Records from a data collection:
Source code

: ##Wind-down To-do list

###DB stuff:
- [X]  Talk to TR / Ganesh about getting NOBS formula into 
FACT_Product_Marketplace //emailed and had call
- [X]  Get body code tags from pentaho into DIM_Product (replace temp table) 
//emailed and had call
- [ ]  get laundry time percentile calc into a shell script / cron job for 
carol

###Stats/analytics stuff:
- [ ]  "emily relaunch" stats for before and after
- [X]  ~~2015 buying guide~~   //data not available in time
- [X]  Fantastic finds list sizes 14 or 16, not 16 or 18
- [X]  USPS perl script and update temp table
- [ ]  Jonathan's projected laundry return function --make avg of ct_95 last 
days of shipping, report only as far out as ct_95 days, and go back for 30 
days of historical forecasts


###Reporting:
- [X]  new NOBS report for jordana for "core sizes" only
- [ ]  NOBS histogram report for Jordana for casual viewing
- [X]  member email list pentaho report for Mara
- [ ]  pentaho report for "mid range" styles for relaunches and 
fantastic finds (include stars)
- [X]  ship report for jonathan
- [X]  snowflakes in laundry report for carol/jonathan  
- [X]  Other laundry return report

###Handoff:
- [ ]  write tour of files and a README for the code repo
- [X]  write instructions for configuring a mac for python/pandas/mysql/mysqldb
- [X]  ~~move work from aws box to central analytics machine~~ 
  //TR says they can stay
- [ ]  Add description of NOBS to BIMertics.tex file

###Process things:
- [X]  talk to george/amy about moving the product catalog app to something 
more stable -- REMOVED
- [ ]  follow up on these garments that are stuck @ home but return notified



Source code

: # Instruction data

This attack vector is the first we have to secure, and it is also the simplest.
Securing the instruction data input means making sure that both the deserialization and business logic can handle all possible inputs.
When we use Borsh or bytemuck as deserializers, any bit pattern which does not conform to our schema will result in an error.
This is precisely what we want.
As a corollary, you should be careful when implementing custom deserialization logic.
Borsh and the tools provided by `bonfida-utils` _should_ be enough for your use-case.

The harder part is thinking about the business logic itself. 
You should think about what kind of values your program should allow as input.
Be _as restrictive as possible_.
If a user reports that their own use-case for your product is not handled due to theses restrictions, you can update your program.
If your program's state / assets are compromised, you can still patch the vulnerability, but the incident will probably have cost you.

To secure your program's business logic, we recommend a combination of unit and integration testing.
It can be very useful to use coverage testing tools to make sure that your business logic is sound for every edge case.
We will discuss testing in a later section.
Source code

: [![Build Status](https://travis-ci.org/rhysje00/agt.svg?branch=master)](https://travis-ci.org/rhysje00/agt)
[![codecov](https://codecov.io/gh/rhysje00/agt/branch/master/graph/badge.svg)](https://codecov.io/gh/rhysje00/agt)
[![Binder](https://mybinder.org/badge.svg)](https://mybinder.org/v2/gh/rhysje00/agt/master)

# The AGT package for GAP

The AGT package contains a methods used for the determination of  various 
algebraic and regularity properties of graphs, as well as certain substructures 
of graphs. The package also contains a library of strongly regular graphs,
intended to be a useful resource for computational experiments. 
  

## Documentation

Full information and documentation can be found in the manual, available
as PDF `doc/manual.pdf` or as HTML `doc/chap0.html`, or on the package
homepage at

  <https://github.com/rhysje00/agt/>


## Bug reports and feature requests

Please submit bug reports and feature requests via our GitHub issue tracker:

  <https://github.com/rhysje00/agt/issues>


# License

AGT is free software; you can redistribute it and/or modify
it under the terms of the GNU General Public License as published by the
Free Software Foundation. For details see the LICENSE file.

• **Prompt**: The lines from the beginning of the records through the line containing "mac for python/pandas/mysql/mysqldb" should be reproduced exactly. Include nothing else.

• **Problem solution**:
Source code

: ##Wind-down To-do list

###DB stuff:
- [X]  Talk to TR / Ganesh about getting NOBS formula into 
FACT_Product_Marketplace //emailed and had call
- [X]  Get body code tags from pentaho into DIM_Product (replace temp table) 
//emailed and had call
- [ ]  get laundry time percentile calc into a shell script / cron job for 
carol

###Stats/analytics stuff:
- [ ]  "emily relaunch" stats for before and after
- [X]  ~~2015 buying guide~~   //data not available in time
- [X]  Fantastic finds list sizes 14 or 16, not 16 or 18
- [X]  USPS perl script and update temp table
- [ ]  Jonathan's projected laundry return function --make avg of ct_95 last 
days of shipping, report only as far out as ct_95 days, and go back for 30 
days of historical forecasts


###Reporting:
- [X]  new NOBS report for jordana for "core sizes" only
- [ ]  NOBS histogram report for Jordana for casual viewing
- [X]  member email list pentaho report for Mara
- [ ]  pentaho report for "mid range" styles for relaunches and 
fantastic finds (include stars)
- [X]  ship report for jonathan
- [X]  snowflakes in laundry report for carol/jonathan  
- [X]  Other laundry return report

###Handoff:
- [ ]  write tour of files and a README for the code repo
- [X]  write instructions for configuring a mac for python/pandas/mysql/mysqldb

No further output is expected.